Animo Masyarakat Tinggi, Gubernur Kepri Perpanjang Program Pemutihan Pajak Ranmor

  • Bagikan
Animo masyarakat yang tinggi membayar pajak ranmor terlihat di kantor Samsat Kepri di Batam Centre, Jumat (1/10/2021). (Foto: Terasbatam.id/W Asmeral)
Animo masyarakat yang tinggi membayar pajak ranmor terlihat di kantor Samsat Kepri di Batam Centre, Jumat (1/10/2021). (Foto: Terasbatam.id/W Asmeral)

TERASLAMPUNG.COM — Menjelang berakhirnya program pemutihan pajak kenderaan bermotor (ranmor) pada 30 September 2021 kemarin, animo masyarakat yang ingin memanfaatkan program tersebut membludak sehingga Gubernur Kepulauan Riau Ansar Ahmad memperpanjang kembali hingga dua bulan kedepan atau hingga 30 November 2021 mendatang.

Kepala Unit Pelayanan Teknis (UPT) Sistem Pelayanan Satu Atap (Samsat) Badan Pengelolaan Pajak dan Retribusi Daerah Provinsi Kepulauan Riau (BP2RD Kepri) Vira Jiansa Respaty kepada www.terasbatam.id , Jumat (01/10/2021) di kantornya mengatakan, setelah program pemutihan pajak kendaraan bermotor dilaksanakan selama tiga bulan, sejak Juli hingga September target yang ingin dicapai telah terlampaui.

“Namun animo masyarakat untuk membayar pajak pada hari-hari terakhir ini cukup tinggi sehingga pak Gubernur memperpanjang hingga dua bulan kedepan atau hingga 30 November mendatang,” kata Vira.

Menurut Vira, pertimbangan Gubernur Kepri Ansar Ahmad memperpanjang kembali program pemutihan tersebut juga dilatarbelakangi oleh alasan situasi ekonomi ditengah pandemic Covid-19.

“Secara perekonomian dipikirkan lagi, itu dasar yang menjadi pertimbangan sehingga ditambah waktunya,” kata Vira.

Vira menghimbau kepada masyarakat untuk tetap taat membayar pajak sehingga tidak dikenakan denda atas keterlambatan tersebut.

“Walaupun animo masyarakat tinggi, tetapi protocol kesehatan tetap kita terapkan, kita batasi jumlah pembayar pajak agar jaga jarak tetap terjaga,” kata Vira.

Sementara itu Badan Pengelolaan Pajak dan Retribusi Daerah Provinsi Kepulauan Riau (BP2RD Kepri) mencatat penerimaan pendapatan dari pajak kendaraan selama pelaksanaan program pemutihan denda pajak telah melampaui target.

Kepala BP2RD Kepri Reni Yusneli mengatakan, target penerimaan pajak kendaraan selama program pemutihan denda pajak pada Juli-September 2021 mencapai Rp49 miliar.
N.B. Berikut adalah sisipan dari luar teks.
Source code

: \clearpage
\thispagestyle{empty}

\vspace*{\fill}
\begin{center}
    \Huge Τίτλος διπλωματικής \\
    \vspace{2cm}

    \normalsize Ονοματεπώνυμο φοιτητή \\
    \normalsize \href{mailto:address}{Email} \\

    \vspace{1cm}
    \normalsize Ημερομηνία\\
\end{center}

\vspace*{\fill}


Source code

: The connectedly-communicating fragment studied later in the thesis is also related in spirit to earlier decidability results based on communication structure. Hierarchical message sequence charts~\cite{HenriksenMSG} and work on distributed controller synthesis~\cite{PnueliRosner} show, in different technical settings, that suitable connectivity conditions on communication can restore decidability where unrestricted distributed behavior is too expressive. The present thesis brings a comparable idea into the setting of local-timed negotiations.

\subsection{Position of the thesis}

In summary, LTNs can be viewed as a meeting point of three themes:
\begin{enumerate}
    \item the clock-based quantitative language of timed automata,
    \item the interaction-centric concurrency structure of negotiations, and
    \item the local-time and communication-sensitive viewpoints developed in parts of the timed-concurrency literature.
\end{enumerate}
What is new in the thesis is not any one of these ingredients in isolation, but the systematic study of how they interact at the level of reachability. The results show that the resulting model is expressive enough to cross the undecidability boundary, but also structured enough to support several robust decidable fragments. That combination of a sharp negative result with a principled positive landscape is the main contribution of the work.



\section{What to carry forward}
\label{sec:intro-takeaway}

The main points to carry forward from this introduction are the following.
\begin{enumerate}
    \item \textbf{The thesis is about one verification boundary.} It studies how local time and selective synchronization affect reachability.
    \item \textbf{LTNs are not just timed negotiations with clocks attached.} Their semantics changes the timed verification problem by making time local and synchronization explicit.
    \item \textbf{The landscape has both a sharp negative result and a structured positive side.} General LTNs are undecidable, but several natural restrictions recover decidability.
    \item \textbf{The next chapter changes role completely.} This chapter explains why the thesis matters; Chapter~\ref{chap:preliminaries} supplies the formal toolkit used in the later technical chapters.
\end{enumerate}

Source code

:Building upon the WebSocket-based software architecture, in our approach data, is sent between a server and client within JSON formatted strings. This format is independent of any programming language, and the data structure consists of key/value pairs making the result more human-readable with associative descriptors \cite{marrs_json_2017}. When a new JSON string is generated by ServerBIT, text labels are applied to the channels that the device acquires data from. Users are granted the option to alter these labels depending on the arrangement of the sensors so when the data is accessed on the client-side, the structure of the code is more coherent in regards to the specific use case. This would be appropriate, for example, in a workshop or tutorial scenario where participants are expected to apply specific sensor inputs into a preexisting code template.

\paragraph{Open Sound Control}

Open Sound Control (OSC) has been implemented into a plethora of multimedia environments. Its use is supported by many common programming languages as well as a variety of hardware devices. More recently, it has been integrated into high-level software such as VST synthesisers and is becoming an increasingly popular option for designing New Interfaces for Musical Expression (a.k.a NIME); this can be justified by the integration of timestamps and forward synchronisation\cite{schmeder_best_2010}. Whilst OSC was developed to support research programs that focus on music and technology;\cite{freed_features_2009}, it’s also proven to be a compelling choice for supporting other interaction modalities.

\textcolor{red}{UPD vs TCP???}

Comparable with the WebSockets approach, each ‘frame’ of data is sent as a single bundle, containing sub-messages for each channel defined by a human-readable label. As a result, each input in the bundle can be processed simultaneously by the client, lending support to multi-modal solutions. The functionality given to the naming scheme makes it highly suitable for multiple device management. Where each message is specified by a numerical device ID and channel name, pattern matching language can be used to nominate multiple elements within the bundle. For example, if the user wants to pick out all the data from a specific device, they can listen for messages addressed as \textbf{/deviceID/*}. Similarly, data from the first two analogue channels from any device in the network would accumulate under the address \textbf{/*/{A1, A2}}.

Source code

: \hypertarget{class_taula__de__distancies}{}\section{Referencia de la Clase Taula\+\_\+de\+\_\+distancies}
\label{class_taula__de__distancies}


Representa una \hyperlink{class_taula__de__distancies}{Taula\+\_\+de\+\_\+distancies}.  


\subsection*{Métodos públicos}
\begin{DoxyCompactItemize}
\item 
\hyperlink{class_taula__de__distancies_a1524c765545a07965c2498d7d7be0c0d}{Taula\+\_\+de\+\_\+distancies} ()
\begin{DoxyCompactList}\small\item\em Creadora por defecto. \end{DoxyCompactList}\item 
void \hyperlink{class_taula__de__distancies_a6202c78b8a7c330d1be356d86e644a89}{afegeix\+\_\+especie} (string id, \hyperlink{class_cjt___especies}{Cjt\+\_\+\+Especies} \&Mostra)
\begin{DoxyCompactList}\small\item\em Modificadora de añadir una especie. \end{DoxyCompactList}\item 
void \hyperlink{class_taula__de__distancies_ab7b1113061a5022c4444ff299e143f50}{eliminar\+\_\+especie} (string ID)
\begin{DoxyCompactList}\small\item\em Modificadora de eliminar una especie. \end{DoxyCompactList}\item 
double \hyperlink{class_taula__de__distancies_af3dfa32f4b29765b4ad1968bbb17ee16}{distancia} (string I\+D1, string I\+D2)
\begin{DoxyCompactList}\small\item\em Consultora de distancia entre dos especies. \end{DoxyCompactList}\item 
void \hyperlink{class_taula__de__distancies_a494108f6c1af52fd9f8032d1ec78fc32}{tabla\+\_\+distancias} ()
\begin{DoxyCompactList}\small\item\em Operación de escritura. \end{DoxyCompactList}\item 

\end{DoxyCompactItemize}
Hingga 27 September 2021, pendapatan dari pajak kandaraan sudah mencapai Rp49,2 miliar.

“Kami keliling ke Kantor Samsat, tampak ramai sekali. Sesuai prediksi kami, pemilik kendaraan akan semakin ramai menjelang berakhirnya program pemutihan denda pajak kendaraan,” katanya.

Menurut dia, sejak Juli-27 September 2021, jumlah kendaraan roda dua yang dibayar pajaknya mencapai 120.495 unit, sedangkan roda empat 43.076 unit.
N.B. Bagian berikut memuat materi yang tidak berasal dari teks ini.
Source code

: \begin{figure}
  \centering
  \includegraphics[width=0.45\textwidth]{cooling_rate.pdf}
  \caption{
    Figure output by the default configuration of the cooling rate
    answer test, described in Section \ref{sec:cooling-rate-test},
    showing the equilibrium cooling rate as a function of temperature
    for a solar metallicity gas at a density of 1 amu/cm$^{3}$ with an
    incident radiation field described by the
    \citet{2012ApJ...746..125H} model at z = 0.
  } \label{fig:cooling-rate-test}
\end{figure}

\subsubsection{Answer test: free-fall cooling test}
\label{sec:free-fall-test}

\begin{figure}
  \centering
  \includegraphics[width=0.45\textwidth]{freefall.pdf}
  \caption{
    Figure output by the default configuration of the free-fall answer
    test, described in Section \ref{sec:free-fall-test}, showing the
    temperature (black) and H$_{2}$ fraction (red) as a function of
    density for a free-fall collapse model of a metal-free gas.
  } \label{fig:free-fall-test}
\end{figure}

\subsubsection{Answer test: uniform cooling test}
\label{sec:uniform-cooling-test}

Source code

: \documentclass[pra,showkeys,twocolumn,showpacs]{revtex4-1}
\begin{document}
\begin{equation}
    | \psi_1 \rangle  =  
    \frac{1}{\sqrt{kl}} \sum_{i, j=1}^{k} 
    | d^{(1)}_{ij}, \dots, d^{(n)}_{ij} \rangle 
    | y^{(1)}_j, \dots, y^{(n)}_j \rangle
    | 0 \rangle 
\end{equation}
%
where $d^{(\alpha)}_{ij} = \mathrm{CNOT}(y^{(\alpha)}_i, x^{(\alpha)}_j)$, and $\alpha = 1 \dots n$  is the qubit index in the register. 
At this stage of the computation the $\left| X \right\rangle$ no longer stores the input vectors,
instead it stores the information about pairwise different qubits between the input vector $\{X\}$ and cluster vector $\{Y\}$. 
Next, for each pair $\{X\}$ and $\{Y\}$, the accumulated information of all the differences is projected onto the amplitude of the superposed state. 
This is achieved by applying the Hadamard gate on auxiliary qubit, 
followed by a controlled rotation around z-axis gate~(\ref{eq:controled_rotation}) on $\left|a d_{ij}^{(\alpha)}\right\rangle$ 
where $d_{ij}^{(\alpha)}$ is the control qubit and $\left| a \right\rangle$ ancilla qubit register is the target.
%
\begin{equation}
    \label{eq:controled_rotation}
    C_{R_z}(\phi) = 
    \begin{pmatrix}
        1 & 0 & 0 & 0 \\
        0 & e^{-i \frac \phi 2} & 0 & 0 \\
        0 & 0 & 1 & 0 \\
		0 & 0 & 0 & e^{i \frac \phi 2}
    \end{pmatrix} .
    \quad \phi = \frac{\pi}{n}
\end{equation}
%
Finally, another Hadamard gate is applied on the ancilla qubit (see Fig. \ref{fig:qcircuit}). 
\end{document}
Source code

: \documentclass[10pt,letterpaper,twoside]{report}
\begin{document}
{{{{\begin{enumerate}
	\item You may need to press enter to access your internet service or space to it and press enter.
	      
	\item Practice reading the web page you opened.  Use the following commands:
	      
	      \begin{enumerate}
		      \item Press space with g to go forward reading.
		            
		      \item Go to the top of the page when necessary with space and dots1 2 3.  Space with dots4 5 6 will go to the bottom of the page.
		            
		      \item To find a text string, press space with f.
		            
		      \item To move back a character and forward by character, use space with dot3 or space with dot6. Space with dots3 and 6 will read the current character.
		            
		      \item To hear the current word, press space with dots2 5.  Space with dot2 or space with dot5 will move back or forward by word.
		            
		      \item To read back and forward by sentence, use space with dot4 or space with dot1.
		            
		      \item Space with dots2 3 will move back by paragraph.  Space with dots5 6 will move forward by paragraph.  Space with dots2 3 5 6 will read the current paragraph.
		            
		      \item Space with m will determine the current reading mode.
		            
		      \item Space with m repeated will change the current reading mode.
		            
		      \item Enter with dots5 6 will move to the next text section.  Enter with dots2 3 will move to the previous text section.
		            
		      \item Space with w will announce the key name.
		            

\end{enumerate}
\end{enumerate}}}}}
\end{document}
Total pendapatan dari pembayaran pajak tahunan Rp5,7 miliar, sedangkan yang sudah menunggak 2 tahun Rp10,6 miliar, menunggak 3 tahun Rp8,2 miliar, menunggak 4 tahun Rp6,4 miliar, dan menunggal 5 tahun Rp5,6 miliar.
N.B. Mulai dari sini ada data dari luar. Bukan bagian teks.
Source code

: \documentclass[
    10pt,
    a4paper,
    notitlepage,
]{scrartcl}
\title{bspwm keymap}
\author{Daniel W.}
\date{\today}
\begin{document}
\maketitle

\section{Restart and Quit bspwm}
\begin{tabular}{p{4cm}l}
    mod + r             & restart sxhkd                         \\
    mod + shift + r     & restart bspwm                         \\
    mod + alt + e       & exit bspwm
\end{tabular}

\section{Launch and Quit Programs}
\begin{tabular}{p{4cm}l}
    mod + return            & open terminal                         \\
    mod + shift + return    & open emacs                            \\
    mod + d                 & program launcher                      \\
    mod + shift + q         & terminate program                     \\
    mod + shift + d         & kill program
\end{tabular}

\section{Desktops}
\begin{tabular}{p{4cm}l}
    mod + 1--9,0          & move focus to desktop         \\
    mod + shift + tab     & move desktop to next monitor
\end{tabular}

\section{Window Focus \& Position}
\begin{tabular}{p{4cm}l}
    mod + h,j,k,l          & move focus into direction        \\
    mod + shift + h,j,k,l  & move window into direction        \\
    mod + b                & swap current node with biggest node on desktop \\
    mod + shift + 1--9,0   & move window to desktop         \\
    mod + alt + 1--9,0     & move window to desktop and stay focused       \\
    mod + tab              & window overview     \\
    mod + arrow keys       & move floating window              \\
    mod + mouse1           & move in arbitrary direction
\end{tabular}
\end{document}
“Pendapatan dari pajak kendaraan yang sudah menunggak selama 6 tahun dan lebih dari 6 tahun mencapai Rp12,6 miliar,” ujarnya.

Reni mengingatkan pemilik kendaraan untuk taat membayar pajak. Pembayaran pajak kendaraan sebaiknya tepat waktu sehingga tidak kena denda.